# Instructions for the task:
If a line in the listing contains "section", copy it out whole.

##### Data for analysis

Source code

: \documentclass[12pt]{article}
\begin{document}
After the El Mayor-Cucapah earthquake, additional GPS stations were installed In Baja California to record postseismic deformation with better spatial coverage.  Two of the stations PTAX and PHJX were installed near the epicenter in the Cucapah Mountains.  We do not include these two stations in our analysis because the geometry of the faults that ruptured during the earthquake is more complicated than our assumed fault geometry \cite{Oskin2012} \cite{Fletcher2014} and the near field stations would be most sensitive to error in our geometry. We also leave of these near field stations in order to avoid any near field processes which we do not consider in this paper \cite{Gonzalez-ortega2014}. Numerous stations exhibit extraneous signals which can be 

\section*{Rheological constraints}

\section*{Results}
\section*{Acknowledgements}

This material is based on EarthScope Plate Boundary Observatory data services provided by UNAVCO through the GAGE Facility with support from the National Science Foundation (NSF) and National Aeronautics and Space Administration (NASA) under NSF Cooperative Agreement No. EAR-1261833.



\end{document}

##########

# Response area:
\section*{Rheological constraints}
\section*{Results}
\section*{Acknowledgements}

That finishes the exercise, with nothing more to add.